Por Ignacio Illarregui Gárate (Nacho), Septiembre 2004
Esta colección de Ediciones Robel (El doble de ciencia ficción) se está mostrando
como un excelente lugar para situar narraciones que, por su extensión, no tienen cabida en el actual mercado
editorial, donde sólo se publican o relatos no excesivamente largos o novelas de más de 250 páginas. Después
de un interesante volumen de presentación que recuperaba a dos clásicos de la ciencia ficción anglosajona, como
Frederik Pohl y James Tiptree, Jr. , han publicado esta entrega
que da la voz a sendos autores españoles, representantes de lo mejor de la antigua generación (Domingo Santos)
y la nueva (Rodolfo Martínez). El resultado sólo está un poco por debajo de las expectativas.

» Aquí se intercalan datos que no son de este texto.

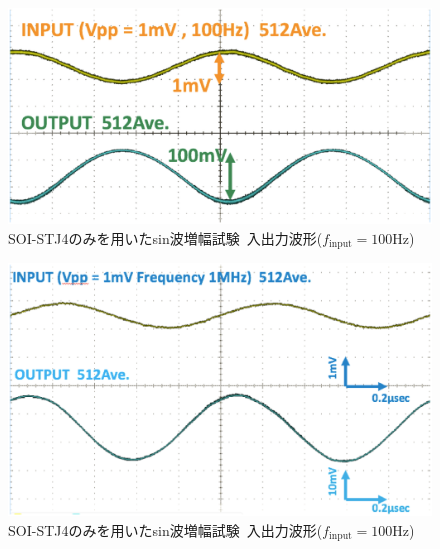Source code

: 			\begin{figure}[htbp]
				\begin{center}
					\includegraphics[width=12.0cm]{./Chapter/Chapter4/Picture/SOISTJ4woSTJ_InOut_100Hz.eps}
					\caption{SOI-STJ4のみを用いたsin波増幅試験\ 入出力波形($f_{\mathrm{input}}=100\mathrm{Hz}$)}
					\label{fig:SOISTJ4woSTJ_InOut_100Hz}
				\end{center}
			\end{figure}
			\begin{figure}[htbp]
				\begin{center}
					\includegraphics[width=12.0cm]{./Chapter/Chapter4/Picture/SOISTJ4woSTJ_InOut_1MHz.eps}
					\caption{SOI-STJ4のみを用いたsin波増幅試験\ 入出力波形($f_{\mathrm{input}}=100\mathrm{Hz}$)}
					\label{fig:SOISTJ4woSTJ_InOut_1MHz}
				\end{center}
			\end{figure}
			
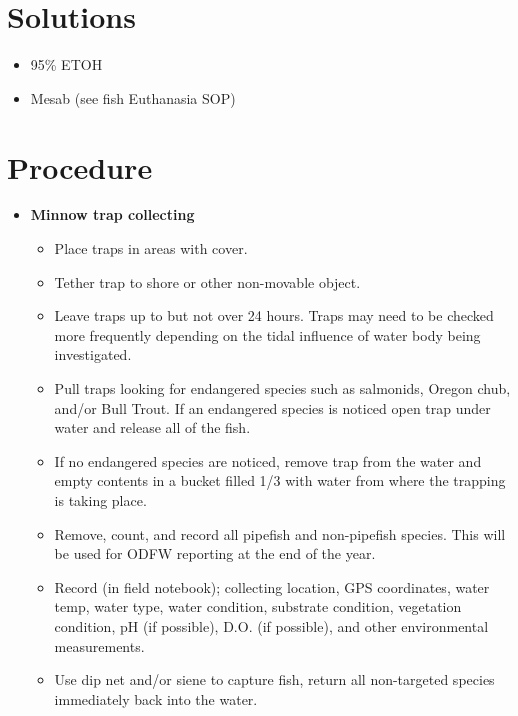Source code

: \documentclass[
  letterpaper,
  DIV=11,
  numbers=noendperiod]{scrreprt}
\providecommand{\tightlist}{%
  \setlength{\itemsep}{0pt}\setlength{\parskip}{0pt}}\usepackage{longtable,booktabs,array}
\begin{document}
\hypertarget{solutions-54}{%
\section{Solutions}\label{solutions-54}}

\begin{itemize}
\tightlist
\item
  95\% ETOH
\item
  Mesab (see fish Euthanasia SOP)
\end{itemize}

\hypertarget{procedure-61}{%
\section{Procedure}\label{procedure-61}}

\begin{itemize}
\tightlist
\item
  \textbf{Minnow trap collecting}

  \begin{itemize}
  \tightlist
  \item
    Place traps in areas with cover.
  \item
    Tether trap to shore or other non-movable object.
  \item
    Leave traps up to but not over 24 hours. Traps may need to be
    checked more frequently depending on the tidal influence of water
    body being investigated.
  \item
    Pull traps looking for endangered species such as salmonids, Oregon
    chub, and/or Bull Trout. If an endangered species is noticed open
    trap under water and release all of the fish.
  \item
    If no endangered species are noticed, remove trap from the water and
    empty contents in a bucket filled 1/3 with water from where the
    trapping is taking place.
  \item
    Remove, count, and record all pipefish and non-pipefish species.
    This will be used for ODFW reporting at the end of the year.
  \item
    Record (in field notebook); collecting location, GPS coordinates,
    water temp, water type, water condition, substrate condition,
    vegetation condition, pH (if possible), D.O. (if possible), and
    other environmental measurements.
  \item
    Use dip net and/or siene to capture fish, return all non-targeted
    species immediately back into the water.
  \end{itemize}
\end{itemize}
\end{document}
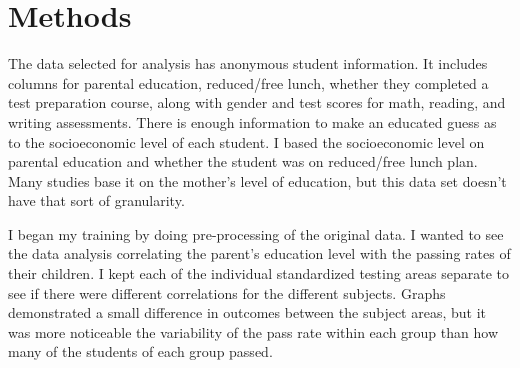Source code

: \documentclass[fleqn,10pt]{olplainarticle}
\begin{document}
\section*{Methods}
The data selected for analysis has anonymous student information. It includes columns for parental education, reduced/free lunch, whether they completed a test preparation course, along with gender and test scores for math, reading, and writing assessments. There is enough information to make an educated guess as to the socioeconomic level of each student. I based the socioeconomic level on parental education and whether the student was on reduced/free lunch plan.  Many studies base it on the mother's level of education, but this data set doesn't have that sort of granularity. \citep{maternaleducation}

I began my training by doing pre-processing of the original data. I wanted to see the data analysis correlating the parent's education level with the passing rates of their children. I kept each of the individual standardized testing areas separate to see if there were different correlations for the different subjects. Graphs demonstrated a small difference in outcomes between the subject areas, but it was more noticeable the variability of the pass rate within each group than how many of the students of each group passed.
\end{document}
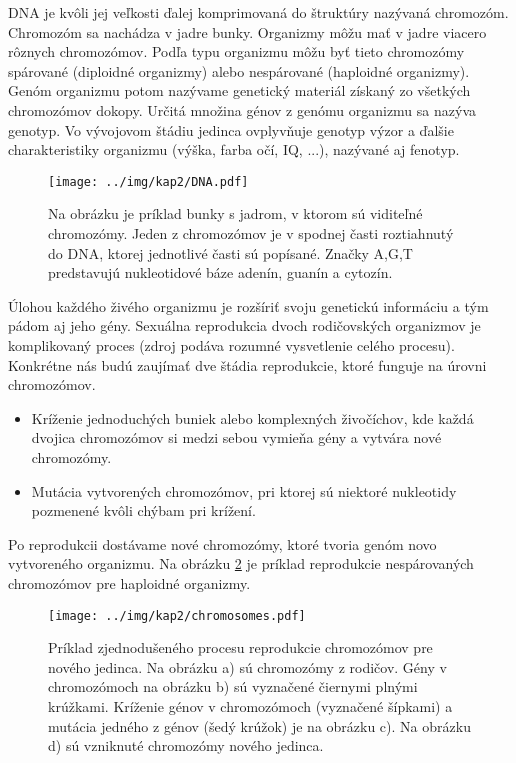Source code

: DNA je kvôli jej veľkosti ďalej komprimovaná do štruktúry nazývaná chromozóm. Chromozóm sa nachádza v jadre bunky. Organizmy môžu mať v jadre viacero rôznych chromozómov. Podľa typu organizmu môžu byť tieto chromozómy spárované (diploidné organizmy) alebo nespárované (haploidné organizmy). Genóm organizmu potom nazývame genetický materiál získaný zo všetkých chromozómov dokopy. Určitá množina génov z genómu organizmu sa nazýva genotyp. Vo vývojovom štádiu jedinca ovplyvňuje genotyp výzor a ďalšie charakteristiky organizmu (výška, farba očí, IQ, ...), nazývané aj fenotyp.

\begin{figure}[h]
\centering
\centerline{\mbox{\texttt{[image: ../img/kap2/DNA.pdf]}}}
\caption{Na obrázku je príklad bunky s jadrom, v ktorom sú viditeľné chromozómy. Jeden z chromozómov je v spodnej časti roztiahnutý do DNA, ktorej jednotlivé časti sú popísané. Značky A,G,T predstavujú nukleotidové báze adenín, guanín a cytozín.}\label{fig:DNA}
\end{figure}

Úlohou každého živého organizmu je rozšíriť svoju genetickú informáciu a tým pádom aj jeho gény. Sexuálna reprodukcia dvoch rodičovských organizmov je komplikovaný proces (zdroj \cite{online-shuffling} podáva rozumné vysvetlenie celého procesu). Konkrétne nás budú zaujímať dve štádia reprodukcie, ktoré funguje na úrovni chromozómov.
\begin{itemize}
\item Kríženie jednoduchých buniek alebo komplexných živočíchov, kde každá dvojica chromozómov si medzi sebou vymieňa gény a vytvára nové chromozómy.
\item Mutácia vytvorených chromozómov, pri ktorej sú niektoré nukleotidy pozmenené kvôli chýbam pri krížení.
\end{itemize}
Po reprodukcii dostávame nové chromozómy, ktoré tvoria genóm novo vytvoreného organizmu. Na obrázku \ref{fig:Chromosomes} je príklad reprodukcie nespárovaných chromozómov pre haploidné organizmy.

\begin{figure}[h]
\centering
\centerline{\mbox{\texttt{[image: ../img/kap2/chromosomes.pdf]}}}
\caption{Príklad zjednodušeného procesu reprodukcie chromozómov pre nového jedinca. Na obrázku a) sú chromozómy z rodičov. Gény v chromozómoch na obrázku b) sú vyznačené čiernymi plnými krúžkami. Kríženie génov v chromozómoch (vyznačené šípkami) a mutácia jedného z génov (šedý krúžok) je na obrázku c). Na obrázku d) sú vzniknuté chromozómy nového jedinca.}\label{fig:Chromosomes}
\end{figure}

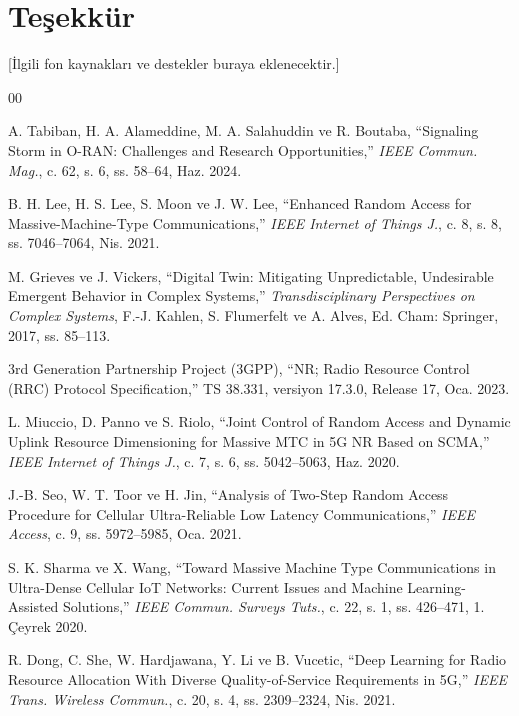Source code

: \documentclass[conference]{IEEEtran}
\begin{document}
\section*{Teşekkür}

[İlgili fon kaynakları ve destekler buraya eklenecektir.]

\begin{thebibliography}{00}

A. Tabiban, H. A. Alameddine, M. A. Salahuddin ve R. Boutaba,
``Signaling Storm in O-RAN: Challenges and Research Opportunities,''
\emph{IEEE Commun. Mag.},
c. 62, s. 6, ss. 58--64, Haz. 2024.

B. H. Lee, H. S. Lee, S. Moon ve J. W. Lee,
``Enhanced Random Access for Massive-Machine-Type Communications,''
\emph{IEEE Internet of Things J.},
c. 8, s. 8, ss. 7046--7064, Nis. 2021.

M. Grieves ve J. Vickers,
``Digital Twin: Mitigating Unpredictable, Undesirable Emergent Behavior in
Complex Systems,''
\emph{Transdisciplinary Perspectives on Complex Systems},
F.-J. Kahlen, S. Flumerfelt ve A. Alves, Ed.
Cham: Springer, 2017, ss. 85--113.

3rd Generation Partnership Project (3GPP),
``NR; Radio Resource Control (RRC) Protocol Specification,''
TS 38.331, versiyon 17.3.0, Release 17, Oca. 2023.

L. Miuccio, D. Panno ve S. Riolo,
``Joint Control of Random Access and Dynamic Uplink Resource Dimensioning
for Massive MTC in 5G NR Based on SCMA,''
\emph{IEEE Internet of Things J.},
c. 7, s. 6, ss. 5042--5063, Haz. 2020.

J.-B. Seo, W. T. Toor ve H. Jin,
``Analysis of Two-Step Random Access Procedure for Cellular Ultra-Reliable Low Latency Communications,''
\emph{IEEE Access},
c. 9, ss. 5972--5985, Oca. 2021.

S. K. Sharma ve X. Wang,
``Toward Massive Machine Type Communications in Ultra-Dense Cellular IoT
Networks: Current Issues and Machine Learning-Assisted Solutions,''
\emph{IEEE Commun. Surveys Tuts.},
c. 22, s. 1, ss. 426--471, 1. Çeyrek 2020.

R. Dong, C. She, W. Hardjawana, Y. Li ve B. Vucetic,
``Deep Learning for Radio Resource Allocation With Diverse Quality-of-Service
Requirements in 5G,''
\emph{IEEE Trans. Wireless Commun.},
c. 20, s. 4, ss. 2309--2324, Nis. 2021.


\end{thebibliography}
\end{document}
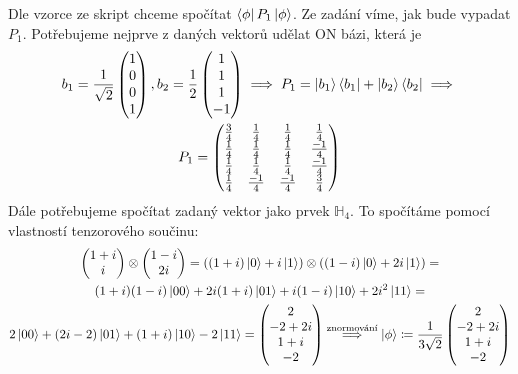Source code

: \documentclass[12pt, a4paper]{article}
\begin{document}
\section{}
Dle vzorce ze skript chceme spočítat $\bra{\phi} P_1 \ket{\phi}$. Ze zadání víme, jak bude vypadat $P_1$. Potřebujeme nejprve z daných vektorů udělat ON bázi, která je 
\begin{gather*}
b_1 = \frac{1}{\sqrt{2}}\begin{pmatrix}
1 \\
0 \\
0 \\
1
\end{pmatrix},
b_2 = \frac{1}{2} \begin{pmatrix}
1 \\
1 \\
1 \\
-1
\end{pmatrix} \implies P_1 = \ket{b_1}\bra{b_1} + \ket{b_2}\bra{b_2} \implies\\
P_1 = \begin{pmatrix}
\frac{3}{4} & \frac{1}{4} & \frac{1}{4} & \frac{1}{4} \\
\frac{1}{4} & \frac{1}{4} & \frac{1}{4} & \frac{-1}{4} \\
\frac{1}{4} & \frac{1}{4} & \frac{1}{4} & \frac{-1}{4} \\
\frac{1}{4} & \frac{-1}{4} & \frac{-1}{4} & \frac{3}{4}
\end{pmatrix}
\end{gather*}
Dále potřebujeme spočítat zadaný vektor jako prvek $\mathbb{H}_4$. To spočítáme pomocí vlastností tenzorového součinu:
\begin{gather*}
\begin{pmatrix}
1+i\\
i
\end{pmatrix} \otimes
\begin{pmatrix}
1-i\\
2i
\end{pmatrix} = ((1+i)\ket{0} + i\ket{1}) \otimes ((1-i)\ket{0} + 2i\ket{1}) = \\
(1+i)(1-i)\ket{00} + 2i(1+i)\ket{01} + i(1-i)\ket{10} + 2i^2\ket{11} = \\
2\ket{00} + (2i-2)\ket{01} + (1+i)\ket{10} - 2\ket{11} = 
\begin{pmatrix}
2\\
-2+2i\\
1+i\\
-2
\end{pmatrix} \stackrel{\text{znormování}}{\implies} \ket{\phi} \coloneqq \frac{1}{3\sqrt{2}}\begin{pmatrix}
2\\
-2+2i\\
1+i\\
-2
\end{pmatrix}
\end{gather*}
\end{document}
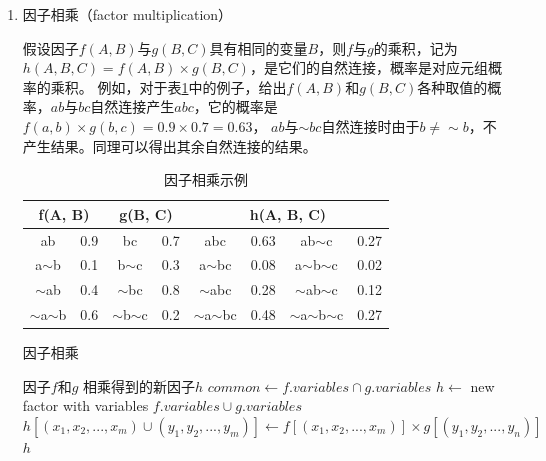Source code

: \documentclass[10pt,letterpaper]{ctexart}
\newcommand{\tabref}[1]{表\ref{#1}}
\begin{document}
\begin{enumerate}[itemindent=2em,label=\arabic*、]
    \item 因子相乘（factor multiplication）
    \par \qquad 假设因子$f(A,B)$与$g(B, C)$具有相同的变量$B$，则$f$与$g$的乘积，记为$h(A,B,C)=f(A,B) \times g(B,C)$，是它们的自然连接，概率是对应元组概率的乘积。
    例如，对于\tabref{tab:mul}中的例子，给出$f(A,B)$和$g(B,C)$各种取值的概率，$ab$与$bc$自然连接产生$abc$，它的概率是$f(a,b) \times g(b,c)=0.9\times 0.7=0.63$，
    $ab$与$\sim bc$自然连接时由于$b \neq \sim b$，不产生结果。同理可以得出其余自然连接的结果。
    \begin{table}[!htbp]
      \centering
      \begin{tabular}{|c|c|c|c|c|c|c|c|}
          \hline
          \multicolumn{2}{|c|}{f(A, B)} & \multicolumn{2}{|c|}{g(B, C)} & \multicolumn{4}{|c|}{h(A, B, C)} \\
          \hline
          ab & 0.9 & bc & 0.7 & abc & 0.63 & ab$\sim$c & 0.27\\
          a$\sim$b & 0.1 & b$\sim$c & 0.3 & a$\sim$bc & 0.08 & a$\sim$b$\sim$c & 0.02\\
          $\sim$ab & 0.4 & $\sim$bc & 0.8 & $\sim$abc & 0.28 & $\sim$ab$\sim$c & 0.12\\
          $\sim$a$\sim$b & 0.6 & $\sim$b$\sim$c & 0.2 & $\sim$a$\sim$bc & 0.48 & $\sim$a$\sim$b$\sim$c & 0.27\\
          \hline
      \end{tabular}
      \caption{因子相乘示例}\label{tab:mul}
    \end{table}

    \begin{algorithm}
      \caption{因子相乘}
      \begin{algorithmic}[1] %
          \Require 因子$f$和$g$
          \Ensure 相乘得到的新因子$h$
            \State $common \gets f.variables \cap g.variables$
            \State $h \gets$ new factor with variables $f.variables \cup g.variables$
                  \State $h[(x_1,x_2, ..., x_m) \cup (y_1, y_2, ..., y_m)] \gets f[(x_1,x_2, ..., x_m)] \times g[(y_1, y_2, ..., y_n)]$
                \EndIf
              \EndFor
            \EndFor
            \State \Return $h$
          \EndFunction
      \end{algorithmic}
    \end{algorithm}

  \end{enumerate}
\end{document}
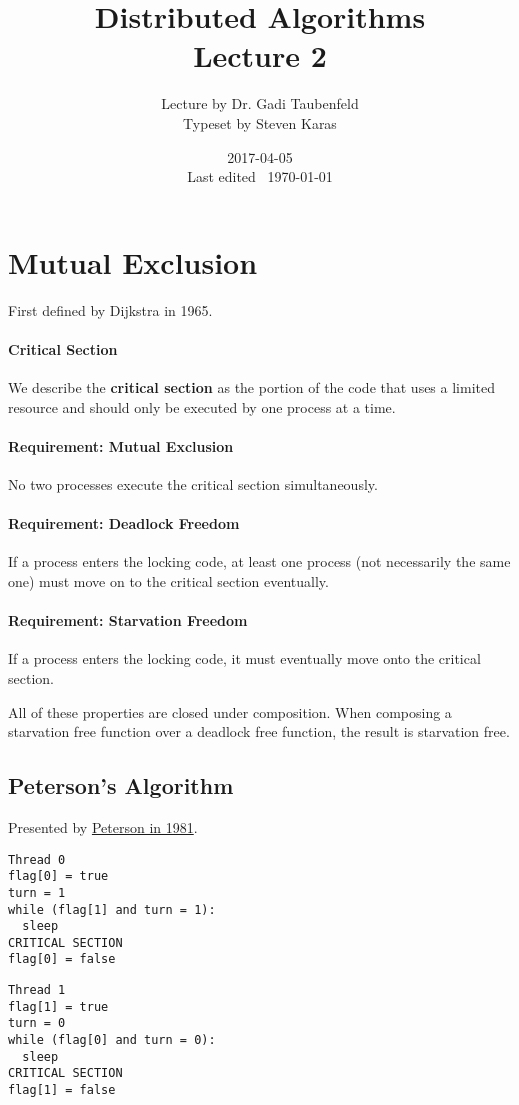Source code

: \documentclass[a4paper]{article}
\title{Distributed Algorithms\\\large Lecture 2}
\date{2017-04-05 \\ Last edited \currenttime\ \today}
\author{Lecture by Dr. Gadi Taubenfeld\\Typeset by Steven Karas}
\begin{document}
\maketitle

\section{Mutual Exclusion}

First defined by Dijkstra in 1965.

\paragraph{Critical Section}
We describe the \textbf{critical section} as the portion of the code that uses a limited resource and should only be executed by one process at a time.

\paragraph{Requirement: Mutual Exclusion}
No two processes execute the critical section simultaneously.

\paragraph{Requirement: Deadlock Freedom}
If a process enters the locking code, at least one process (not necessarily the same one) must move on to the critical section eventually.

\paragraph{Requirement: Starvation Freedom}
If a process enters the locking code, it must eventually move onto the critical section.

All of these properties are closed under composition.
When composing a starvation free function over a deadlock free function, the result is starvation free.

\subsection{Peterson's Algorithm}

Presented by \href{http://cs.nyu.edu/~lerner/spring12/Read03-MutualExclusion.pdf}{Peterson in 1981}.

\noindent\begin{minipage}{.45\textwidth}
\begin{lstlisting}[frame=L]
Thread 0
flag[0] = true
turn = 1
while (flag[1] and turn = 1):
  sleep
CRITICAL SECTION
flag[0] = false
\end{lstlisting}
\end{minipage}\hfill
\begin{minipage}{.45\textwidth}
\begin{lstlisting}[frame=L]
Thread 1
flag[1] = true
turn = 0
while (flag[0] and turn = 0):
  sleep
CRITICAL SECTION
flag[1] = false
\end{lstlisting}
\end{minipage}
\end{document}
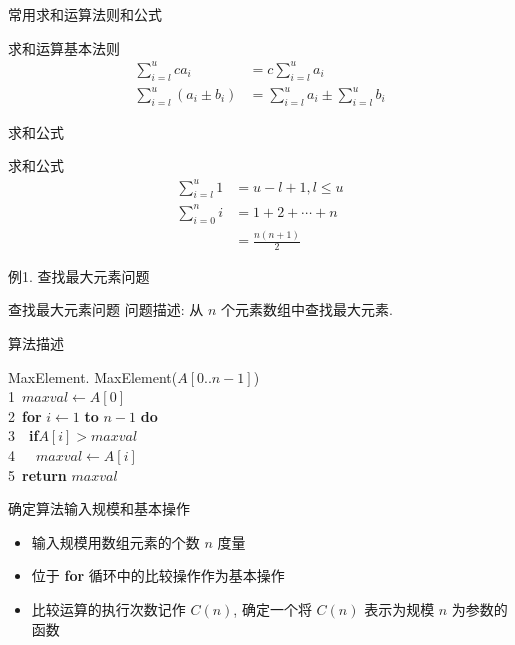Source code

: \documentclass[fontset=fandol,UTF8,12pt,aspectratio=169,fleqn]{beamer}
\begin{document}
\begin{frame}{常用求和运算法则和公式}
  \begin{exampleblock}{求和运算基本法则}
\begin{align}
  \sum_{i=l}^{u}ca_i & =  c\sum_{i=l}^{u}a_i\\
  \sum_{i=l}^{u}(a_i\pm b_i) & =    \sum_{i=l}^{u}a_i\pm   \sum_{i=l}^{u}b_i
\end{align}
\end{exampleblock}
\end{frame}

\begin{frame}{求和公式}
  \begin{exampleblock}{求和公式}
    \begin{align}
\sum_{i=l}^{u}1 & =  u-l+1, l\leq u\\
      \sum_{i=0}^{n}i & =  1+2+\cdots + n \nonumber\\
                & =  \frac{n(n+1)}{2} 
    \end{align}
  \end{exampleblock}
\end{frame}

\begin{frame}{例1. 查找最大元素问题}
  \begin{exampleblock}{查找最大元素问题}
   问题描述: 从 $n$ 个元素数组中查找最大元素.
  \end{exampleblock}
\end{frame}

\begin{frame}{算法描述}
  \begin{exampleblock}{MaxElement.}
      MaxElement($A[0..n-1]$)\\
1\qquad\  $maxval \gets A[0]$\\
2\qquad\ \textbf{for} $i\gets 1$ \textbf{to} $n-1$ \textbf{do}\\
3\qquad\ \qquad\ \textbf{if}\underline{$A[i] > maxval$}\\
4\qquad\ \qquad\  \qquad\ $maxval \gets A[i]$\\
5\qquad\ \textbf{return} $maxval$ 
\end{exampleblock}
\end{frame}

\begin{frame}{确定算法输入规模和基本操作}
\begin{itemize}[<+-|alert@+>]
\item 输入规模用数组元素的个数 $n$ 度量  
\item 位于 \textbf{for} 循环中的比较操作作为基本操作  
\item 比较运算的执行次数记作 $C(n)$, 确定一个将 $C(n)$ 表示为规模 $n$ 为参数的函数 
\end{itemize}
\end{frame}
\end{document}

El encargado de abrir el libro es Domingo Santos, al que hacía mucho tiempo no leía nada
nuevo. La soledad de la máquina es una historia sin grandes alardes que atesora sus acostumbrados
pulso y oficio. En ella presenta un ordenador al cargo de una nave destinada a viajar, sin más compañía que
ella misma, durante centenares de años hacia un planeta en otro sistema. Utilizando la primera persona para
meternos en su mente, relata su rutina y los dilemas que se le plantean a medida que van ocurriendo distintas
averías que la sacan de su "letargo" habitual. Estas van in crescendo hasta que se produce un accidente
mortal en el área donde la tripulación viaja dormida, perdiendo a dos de ellos. Un desastre mayúsculo que
unido al estado "anímico" en el que acaba la nave, sola, sola, sola, produce una reacción sorprendente
que traerá consigo una serie dramáticas consecuencias.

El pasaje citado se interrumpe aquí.